Required work:
Find the line with "- AI score and confidence metrics" in the entries below, then reproduce it and every line after it down to and including the line with "- **Search &", exactly.
(Records for this task begins)
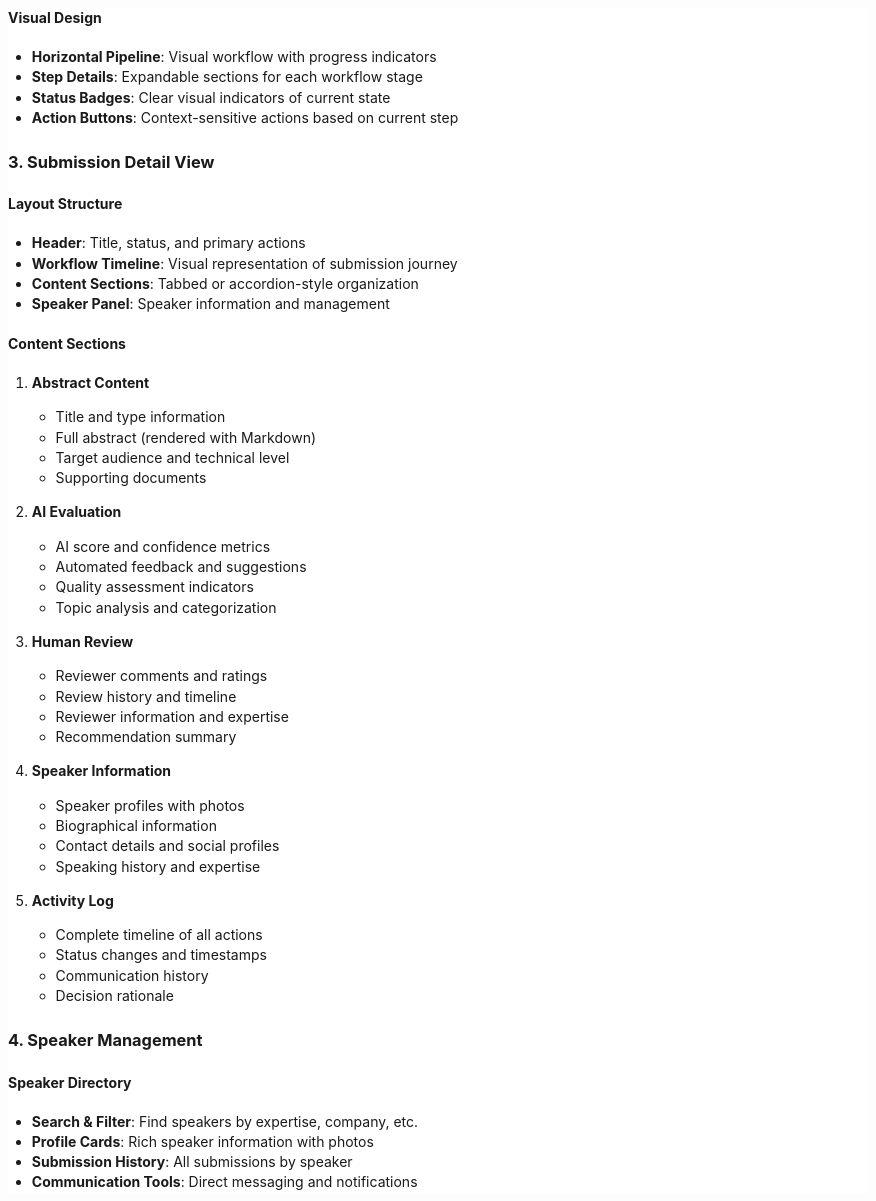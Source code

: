 #### Visual Design
- **Horizontal Pipeline**: Visual workflow with progress indicators
- **Step Details**: Expandable sections for each workflow stage
- **Status Badges**: Clear visual indicators of current state
- **Action Buttons**: Context-sensitive actions based on current step

### 3. Submission Detail View

#### Layout Structure
- **Header**: Title, status, and primary actions
- **Workflow Timeline**: Visual representation of submission journey
- **Content Sections**: Tabbed or accordion-style organization
- **Speaker Panel**: Speaker information and management

#### Content Sections
1. **Abstract Content**
   - Title and type information
   - Full abstract (rendered with Markdown)
   - Target audience and technical level
   - Supporting documents

2. **AI Evaluation**
   - AI score and confidence metrics
   - Automated feedback and suggestions
   - Quality assessment indicators
   - Topic analysis and categorization

3. **Human Review**
   - Reviewer comments and ratings
   - Review history and timeline
   - Reviewer information and expertise
   - Recommendation summary

4. **Speaker Information**
   - Speaker profiles with photos
   - Biographical information
   - Contact details and social profiles
   - Speaking history and expertise

5. **Activity Log**
   - Complete timeline of all actions
   - Status changes and timestamps
   - Communication history
   - Decision rationale

### 4. Speaker Management

#### Speaker Directory
- **Search & Filter**: Find speakers by expertise, company, etc.
- **Profile Cards**: Rich speaker information with photos
- **Submission History**: All submissions by speaker
- **Communication Tools**: Direct messaging and notifications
(Records for this task ends)
Reply to the task:
   - AI score and confidence metrics
   - Automated feedback and suggestions
   - Quality assessment indicators
   - Topic analysis and categorization

3. **Human Review**
   - Reviewer comments and ratings
   - Review history and timeline
   - Reviewer information and expertise
   - Recommendation summary

4. **Speaker Information**
   - Speaker profiles with photos
   - Biographical information
   - Contact details and social profiles
   - Speaking history and expertise

5. **Activity Log**
   - Complete timeline of all actions
   - Status changes and timestamps
   - Communication history
   - Decision rationale

### 4. Speaker Management

#### Speaker Directory
- **Search & Filter**: Find speakers by expertise, company, etc.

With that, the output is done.